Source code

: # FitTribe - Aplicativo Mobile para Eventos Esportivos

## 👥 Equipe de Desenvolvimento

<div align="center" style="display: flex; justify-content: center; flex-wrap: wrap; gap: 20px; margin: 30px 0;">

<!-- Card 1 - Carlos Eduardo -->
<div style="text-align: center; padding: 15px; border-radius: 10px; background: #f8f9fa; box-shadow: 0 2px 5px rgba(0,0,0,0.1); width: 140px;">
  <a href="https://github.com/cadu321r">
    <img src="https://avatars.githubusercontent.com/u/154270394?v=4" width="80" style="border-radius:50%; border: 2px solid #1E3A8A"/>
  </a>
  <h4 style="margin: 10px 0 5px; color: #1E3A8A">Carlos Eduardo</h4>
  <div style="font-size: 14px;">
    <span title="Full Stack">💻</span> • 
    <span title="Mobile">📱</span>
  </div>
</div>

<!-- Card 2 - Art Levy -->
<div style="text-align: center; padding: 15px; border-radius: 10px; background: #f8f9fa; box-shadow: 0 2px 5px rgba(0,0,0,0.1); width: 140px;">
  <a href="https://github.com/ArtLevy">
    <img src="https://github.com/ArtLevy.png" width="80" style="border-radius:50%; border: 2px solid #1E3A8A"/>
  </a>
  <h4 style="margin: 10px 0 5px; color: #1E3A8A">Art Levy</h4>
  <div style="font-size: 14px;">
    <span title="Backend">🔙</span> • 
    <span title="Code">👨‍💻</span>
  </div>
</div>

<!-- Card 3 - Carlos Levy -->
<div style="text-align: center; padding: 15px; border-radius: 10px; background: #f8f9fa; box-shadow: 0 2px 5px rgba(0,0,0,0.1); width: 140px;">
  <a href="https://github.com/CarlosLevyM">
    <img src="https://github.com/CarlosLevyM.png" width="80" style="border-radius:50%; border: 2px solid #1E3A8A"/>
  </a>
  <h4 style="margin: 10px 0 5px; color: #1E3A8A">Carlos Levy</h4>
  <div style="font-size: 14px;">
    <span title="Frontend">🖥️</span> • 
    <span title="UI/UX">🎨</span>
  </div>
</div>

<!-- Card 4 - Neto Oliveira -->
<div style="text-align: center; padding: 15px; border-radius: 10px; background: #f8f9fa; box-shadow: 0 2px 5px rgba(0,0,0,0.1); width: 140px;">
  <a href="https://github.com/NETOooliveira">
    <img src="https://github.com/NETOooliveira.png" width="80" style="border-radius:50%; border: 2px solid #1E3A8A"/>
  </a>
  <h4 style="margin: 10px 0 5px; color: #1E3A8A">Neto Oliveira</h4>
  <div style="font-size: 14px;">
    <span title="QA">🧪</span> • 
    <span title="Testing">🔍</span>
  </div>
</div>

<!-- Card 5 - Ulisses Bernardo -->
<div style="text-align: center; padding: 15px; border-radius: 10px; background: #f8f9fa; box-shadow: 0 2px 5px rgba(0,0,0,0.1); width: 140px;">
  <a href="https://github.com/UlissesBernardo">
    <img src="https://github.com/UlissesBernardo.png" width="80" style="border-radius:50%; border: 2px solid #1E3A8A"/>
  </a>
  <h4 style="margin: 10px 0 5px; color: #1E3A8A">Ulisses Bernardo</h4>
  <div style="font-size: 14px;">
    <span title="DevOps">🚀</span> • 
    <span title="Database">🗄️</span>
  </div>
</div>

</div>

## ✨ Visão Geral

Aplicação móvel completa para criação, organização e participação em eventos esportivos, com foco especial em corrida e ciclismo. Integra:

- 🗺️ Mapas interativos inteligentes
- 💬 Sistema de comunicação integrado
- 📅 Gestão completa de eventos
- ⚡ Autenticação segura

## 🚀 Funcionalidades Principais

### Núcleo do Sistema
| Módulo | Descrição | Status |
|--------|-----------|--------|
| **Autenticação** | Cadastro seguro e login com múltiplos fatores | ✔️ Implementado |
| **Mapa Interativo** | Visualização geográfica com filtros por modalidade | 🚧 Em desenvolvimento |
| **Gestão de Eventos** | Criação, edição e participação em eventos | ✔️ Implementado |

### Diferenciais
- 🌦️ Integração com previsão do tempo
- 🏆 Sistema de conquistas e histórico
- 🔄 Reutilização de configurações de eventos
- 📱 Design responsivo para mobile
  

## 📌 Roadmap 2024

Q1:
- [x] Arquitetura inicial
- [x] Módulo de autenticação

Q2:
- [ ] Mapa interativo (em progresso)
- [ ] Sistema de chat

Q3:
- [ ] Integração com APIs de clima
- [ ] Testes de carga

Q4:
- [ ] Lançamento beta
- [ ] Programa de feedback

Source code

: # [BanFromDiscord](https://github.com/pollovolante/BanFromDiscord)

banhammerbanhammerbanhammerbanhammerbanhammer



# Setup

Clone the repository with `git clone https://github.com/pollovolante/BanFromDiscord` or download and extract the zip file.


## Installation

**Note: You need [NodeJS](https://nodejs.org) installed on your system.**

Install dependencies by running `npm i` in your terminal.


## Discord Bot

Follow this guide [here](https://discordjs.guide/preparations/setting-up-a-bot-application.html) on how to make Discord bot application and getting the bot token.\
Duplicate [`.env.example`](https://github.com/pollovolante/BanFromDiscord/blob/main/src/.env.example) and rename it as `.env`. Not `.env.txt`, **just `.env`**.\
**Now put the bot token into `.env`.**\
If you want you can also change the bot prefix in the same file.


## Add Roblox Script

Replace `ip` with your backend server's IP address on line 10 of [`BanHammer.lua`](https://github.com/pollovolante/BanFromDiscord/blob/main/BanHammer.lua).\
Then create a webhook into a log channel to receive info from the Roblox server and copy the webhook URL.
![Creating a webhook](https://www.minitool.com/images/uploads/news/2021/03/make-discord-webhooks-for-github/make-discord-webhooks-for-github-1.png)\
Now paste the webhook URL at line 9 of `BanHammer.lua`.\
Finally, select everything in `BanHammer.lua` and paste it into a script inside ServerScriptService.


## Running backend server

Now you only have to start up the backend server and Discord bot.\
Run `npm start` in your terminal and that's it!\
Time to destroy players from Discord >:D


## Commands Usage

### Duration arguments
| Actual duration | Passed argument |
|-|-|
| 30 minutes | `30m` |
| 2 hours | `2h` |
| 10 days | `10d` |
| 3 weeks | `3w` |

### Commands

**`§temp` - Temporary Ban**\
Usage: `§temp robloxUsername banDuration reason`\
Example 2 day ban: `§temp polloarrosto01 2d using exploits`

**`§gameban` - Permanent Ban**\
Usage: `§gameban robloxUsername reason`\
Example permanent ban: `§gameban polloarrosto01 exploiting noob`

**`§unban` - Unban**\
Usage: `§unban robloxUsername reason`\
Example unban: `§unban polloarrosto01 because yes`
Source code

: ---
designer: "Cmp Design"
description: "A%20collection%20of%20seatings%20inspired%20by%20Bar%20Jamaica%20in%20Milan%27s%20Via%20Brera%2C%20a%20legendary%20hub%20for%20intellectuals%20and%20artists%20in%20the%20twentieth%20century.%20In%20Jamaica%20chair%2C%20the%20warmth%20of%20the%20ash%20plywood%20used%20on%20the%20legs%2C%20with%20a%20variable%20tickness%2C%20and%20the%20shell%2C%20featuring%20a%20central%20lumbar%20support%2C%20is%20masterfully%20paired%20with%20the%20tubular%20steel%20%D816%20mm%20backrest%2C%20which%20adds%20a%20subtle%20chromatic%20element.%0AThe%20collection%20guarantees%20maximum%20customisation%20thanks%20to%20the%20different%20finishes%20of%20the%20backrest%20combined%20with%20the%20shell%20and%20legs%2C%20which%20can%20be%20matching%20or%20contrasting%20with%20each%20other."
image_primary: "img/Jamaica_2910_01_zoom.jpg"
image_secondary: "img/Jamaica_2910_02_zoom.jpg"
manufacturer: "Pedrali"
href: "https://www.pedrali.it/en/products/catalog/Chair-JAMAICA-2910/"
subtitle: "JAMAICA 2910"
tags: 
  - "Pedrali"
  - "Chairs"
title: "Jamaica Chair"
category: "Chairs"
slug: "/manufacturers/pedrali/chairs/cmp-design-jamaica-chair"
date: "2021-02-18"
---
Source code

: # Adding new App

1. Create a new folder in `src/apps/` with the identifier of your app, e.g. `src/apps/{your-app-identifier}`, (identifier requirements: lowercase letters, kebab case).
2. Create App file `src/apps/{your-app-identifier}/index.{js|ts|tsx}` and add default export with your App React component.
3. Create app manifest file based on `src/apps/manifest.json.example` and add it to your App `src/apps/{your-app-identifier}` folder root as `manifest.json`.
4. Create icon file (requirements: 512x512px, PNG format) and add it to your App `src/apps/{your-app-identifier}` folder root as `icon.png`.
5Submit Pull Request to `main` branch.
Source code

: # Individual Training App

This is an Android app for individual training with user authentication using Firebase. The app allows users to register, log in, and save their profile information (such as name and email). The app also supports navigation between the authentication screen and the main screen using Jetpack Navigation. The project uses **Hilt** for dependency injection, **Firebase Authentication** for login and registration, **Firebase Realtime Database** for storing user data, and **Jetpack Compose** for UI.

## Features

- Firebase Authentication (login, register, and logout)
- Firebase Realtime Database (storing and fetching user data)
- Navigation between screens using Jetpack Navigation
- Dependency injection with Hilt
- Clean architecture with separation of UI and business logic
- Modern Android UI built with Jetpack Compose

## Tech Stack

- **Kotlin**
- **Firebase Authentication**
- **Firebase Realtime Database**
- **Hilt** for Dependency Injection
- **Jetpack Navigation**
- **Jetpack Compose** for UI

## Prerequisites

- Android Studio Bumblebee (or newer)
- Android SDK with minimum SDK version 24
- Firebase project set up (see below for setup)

________

Task statement: Scan the records above for the lines holding "fatores | ✔️ Implementado |" and "on your system.**". Transcribe those two and every line between them word for word, and no others.

Reply:
| **Autenticação** | Cadastro seguro e login com múltiplos fatores | ✔️ Implementado |
| **Mapa Interativo** | Visualização geográfica com filtros por modalidade | 🚧 Em desenvolvimento |
| **Gestão de Eventos** | Criação, edição e participação em eventos | ✔️ Implementado |

### Diferenciais
- 🌦️ Integração com previsão do tempo
- 🏆 Sistema de conquistas e histórico
- 🔄 Reutilização de configurações de eventos
- 📱 Design responsivo para mobile
  

## 📌 Roadmap 2024

Q1:
- [x] Arquitetura inicial
- [x] Módulo de autenticação

Q2:
- [ ] Mapa interativo (em progresso)
- [ ] Sistema de chat

Q3:
- [ ] Integração com APIs de clima
- [ ] Testes de carga

Q4:
- [ ] Lançamento beta
- [ ] Programa de feedback

Source code

: # [BanFromDiscord](https://github.com/pollovolante/BanFromDiscord)

banhammerbanhammerbanhammerbanhammerbanhammer



# Setup

Clone the repository with `git clone https://github.com/pollovolante/BanFromDiscord` or download and extract the zip file.


## Installation

**Note: You need [NodeJS](https://nodejs.org) installed on your system.**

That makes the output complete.